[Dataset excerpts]
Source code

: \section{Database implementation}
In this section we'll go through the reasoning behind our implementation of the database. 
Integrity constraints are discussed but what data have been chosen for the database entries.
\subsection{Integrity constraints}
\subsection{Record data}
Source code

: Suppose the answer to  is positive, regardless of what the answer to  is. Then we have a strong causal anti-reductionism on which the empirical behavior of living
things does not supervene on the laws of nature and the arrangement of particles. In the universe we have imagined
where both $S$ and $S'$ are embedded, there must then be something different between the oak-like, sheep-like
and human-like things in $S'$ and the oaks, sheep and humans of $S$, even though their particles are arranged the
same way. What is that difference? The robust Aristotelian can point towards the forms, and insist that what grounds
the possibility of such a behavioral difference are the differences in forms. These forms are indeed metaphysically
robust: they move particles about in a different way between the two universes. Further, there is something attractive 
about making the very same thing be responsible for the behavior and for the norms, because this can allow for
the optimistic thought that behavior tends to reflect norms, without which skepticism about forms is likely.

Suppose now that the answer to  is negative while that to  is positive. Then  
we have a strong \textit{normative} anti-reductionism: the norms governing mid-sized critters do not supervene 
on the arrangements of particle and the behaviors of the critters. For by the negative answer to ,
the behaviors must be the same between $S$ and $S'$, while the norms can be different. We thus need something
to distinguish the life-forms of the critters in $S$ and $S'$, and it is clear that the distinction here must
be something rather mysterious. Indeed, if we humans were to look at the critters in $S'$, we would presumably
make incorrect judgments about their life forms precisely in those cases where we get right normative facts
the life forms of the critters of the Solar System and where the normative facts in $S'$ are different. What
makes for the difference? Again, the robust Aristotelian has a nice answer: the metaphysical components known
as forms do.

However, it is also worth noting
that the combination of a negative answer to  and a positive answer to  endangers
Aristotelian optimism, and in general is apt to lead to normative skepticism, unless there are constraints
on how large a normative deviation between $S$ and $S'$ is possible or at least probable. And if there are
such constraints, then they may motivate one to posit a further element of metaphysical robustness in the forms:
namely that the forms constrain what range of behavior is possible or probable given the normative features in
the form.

REQUIRED ACTION :: Each line above must be returned exactly as written.

RESPONSE AREA ::
Source code

: \section{Database implementation}
In this section we'll go through the reasoning behind our implementation of the database. 
Integrity constraints are discussed but what data have been chosen for the database entries.
\subsection{Integrity constraints}
\subsection{Record data}
Source code

: Suppose the answer to  is positive, regardless of what the answer to  is. Then we have a strong causal anti-reductionism on which the empirical behavior of living
things does not supervene on the laws of nature and the arrangement of particles. In the universe we have imagined
where both $S$ and $S'$ are embedded, there must then be something different between the oak-like, sheep-like
and human-like things in $S'$ and the oaks, sheep and humans of $S$, even though their particles are arranged the
same way. What is that difference? The robust Aristotelian can point towards the forms, and insist that what grounds
the possibility of such a behavioral difference are the differences in forms. These forms are indeed metaphysically
robust: they move particles about in a different way between the two universes. Further, there is something attractive 
about making the very same thing be responsible for the behavior and for the norms, because this can allow for
the optimistic thought that behavior tends to reflect norms, without which skepticism about forms is likely.

Suppose now that the answer to  is negative while that to  is positive. Then  
we have a strong \textit{normative} anti-reductionism: the norms governing mid-sized critters do not supervene 
on the arrangements of particle and the behaviors of the critters. For by the negative answer to ,
the behaviors must be the same between $S$ and $S'$, while the norms can be different. We thus need something
to distinguish the life-forms of the critters in $S$ and $S'$, and it is clear that the distinction here must
be something rather mysterious. Indeed, if we humans were to look at the critters in $S'$, we would presumably
make incorrect judgments about their life forms precisely in those cases where we get right normative facts
the life forms of the critters of the Solar System and where the normative facts in $S'$ are different. What
makes for the difference? Again, the robust Aristotelian has a nice answer: the metaphysical components known
as forms do.

However, it is also worth noting
that the combination of a negative answer to  and a positive answer to  endangers
Aristotelian optimism, and in general is apt to lead to normative skepticism, unless there are constraints
on how large a normative deviation between $S$ and $S'$ is possible or at least probable. And if there are
such constraints, then they may motivate one to posit a further element of metaphysical robustness in the forms:
namely that the forms constrain what range of behavior is possible or probable given the normative features in
the form.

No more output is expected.